Mientras corríamos hacia el ascensor, me sentí muy feliz: ya no era un monstruo. Podía hablar de nuevo y por fin era capaz de volver a contar más allá de ocho (si hubiera podido hacerlo cuando era un monstruo, habría tenido que confesarle a Emma que me había acostado doce veces con Suleika). Tampoco chocaba contra las lámparas ni contra los techos bajos. Pero lo mejor de todo era esto: ya no estaba cansado. Ya no me apetecía tararear canciones tipo No puedo más, Tampoco quiero más o Se me cae la cabeza encima de la mesa.
En vez de eso, quería cantar bien alto canciones tipo: Tú señálame el árbol, y yo lo cortaré. ¿Quién necesita un Red Bull? o Ey, lady Endorfina.
Quería salvar el mundo, abrazar a mis hijos y dormir con mi mujer.
Cuando nos montamos en el ascensor, le miré el culo a Emma. Fantástico. Comparado con ella, Stephenie Meyer tenía realmente el culo gordo.
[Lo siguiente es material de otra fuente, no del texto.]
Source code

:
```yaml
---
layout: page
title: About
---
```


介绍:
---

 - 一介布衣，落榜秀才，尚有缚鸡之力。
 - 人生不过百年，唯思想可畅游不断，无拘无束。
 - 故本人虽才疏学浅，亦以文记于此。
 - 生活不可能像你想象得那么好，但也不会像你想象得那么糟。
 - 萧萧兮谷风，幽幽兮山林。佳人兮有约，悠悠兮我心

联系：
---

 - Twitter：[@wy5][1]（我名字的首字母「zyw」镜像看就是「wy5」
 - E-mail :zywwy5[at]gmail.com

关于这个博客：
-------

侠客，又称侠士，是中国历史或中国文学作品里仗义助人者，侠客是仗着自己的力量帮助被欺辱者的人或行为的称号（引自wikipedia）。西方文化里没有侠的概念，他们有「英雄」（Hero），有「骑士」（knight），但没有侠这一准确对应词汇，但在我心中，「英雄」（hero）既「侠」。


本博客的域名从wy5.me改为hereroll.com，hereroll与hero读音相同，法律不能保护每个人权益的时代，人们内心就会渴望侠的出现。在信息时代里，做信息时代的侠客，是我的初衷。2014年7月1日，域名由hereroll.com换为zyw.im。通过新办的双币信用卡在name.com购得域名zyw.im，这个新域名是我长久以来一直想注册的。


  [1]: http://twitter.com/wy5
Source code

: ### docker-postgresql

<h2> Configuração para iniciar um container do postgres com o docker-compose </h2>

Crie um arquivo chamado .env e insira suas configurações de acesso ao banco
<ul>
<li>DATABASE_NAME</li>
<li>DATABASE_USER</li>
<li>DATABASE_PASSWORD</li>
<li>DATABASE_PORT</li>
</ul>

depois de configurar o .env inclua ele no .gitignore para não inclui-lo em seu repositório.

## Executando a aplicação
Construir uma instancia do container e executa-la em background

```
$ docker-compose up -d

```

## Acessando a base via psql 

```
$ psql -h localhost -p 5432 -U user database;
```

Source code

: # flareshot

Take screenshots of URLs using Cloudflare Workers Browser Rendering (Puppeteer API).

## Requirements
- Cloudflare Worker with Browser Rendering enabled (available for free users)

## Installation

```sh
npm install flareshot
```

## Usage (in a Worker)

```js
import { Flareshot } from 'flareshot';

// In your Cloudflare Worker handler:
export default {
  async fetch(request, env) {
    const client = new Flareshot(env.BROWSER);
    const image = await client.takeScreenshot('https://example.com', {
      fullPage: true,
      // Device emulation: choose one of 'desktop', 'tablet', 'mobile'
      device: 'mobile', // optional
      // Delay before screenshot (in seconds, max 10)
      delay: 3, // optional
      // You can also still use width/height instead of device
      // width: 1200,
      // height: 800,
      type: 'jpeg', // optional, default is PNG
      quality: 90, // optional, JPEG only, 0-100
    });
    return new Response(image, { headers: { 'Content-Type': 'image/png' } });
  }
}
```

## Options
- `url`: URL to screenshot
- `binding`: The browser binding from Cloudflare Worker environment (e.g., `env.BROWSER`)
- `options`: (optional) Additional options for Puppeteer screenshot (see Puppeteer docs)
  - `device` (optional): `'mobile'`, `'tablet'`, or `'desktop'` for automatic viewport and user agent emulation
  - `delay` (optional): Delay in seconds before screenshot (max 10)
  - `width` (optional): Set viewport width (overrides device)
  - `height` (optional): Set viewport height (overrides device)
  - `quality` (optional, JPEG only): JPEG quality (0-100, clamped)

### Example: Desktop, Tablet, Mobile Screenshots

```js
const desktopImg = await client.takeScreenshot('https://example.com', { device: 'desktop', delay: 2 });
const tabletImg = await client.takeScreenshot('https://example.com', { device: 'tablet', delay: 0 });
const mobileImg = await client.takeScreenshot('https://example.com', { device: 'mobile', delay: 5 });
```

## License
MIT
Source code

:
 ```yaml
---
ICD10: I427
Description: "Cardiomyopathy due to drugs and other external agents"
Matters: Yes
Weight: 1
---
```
Hacía mucho que no le miraba el culo así a Emma, y todavía peor: hacía mucho que no contemplaba su preciosa cara. Era una maravilla ver cómo se le iluminaba cuando se entusiasmaba con algo. Con esa mujer maravillosa había tenido dos hijos de los que podía sentirme orgulloso. Qué absurdo: no había comprendido lo grandiosa que era mi familia hasta que fui un monstruo descerebrado.
Ahora que había recuperado mi cerebro, no podía volver a caer en la vieja rutina. La estúpida consigna de erigirse en sustentador había estado a punto de costarme la familia. Y entonces, idiota de mí, en mi vida sólo habría quedado el banco. Una idea terrorífica. Tenía compañeros que sólo tenían su trabajo, con los que se podría rodar tranquilamente la película El carnaval de las almas.
A mí no me ocurriría. Lo había comprendido por fin: el sentido de la vida consistía en salvar gente y, sobre todo, a mi familia, pero no a los bancos.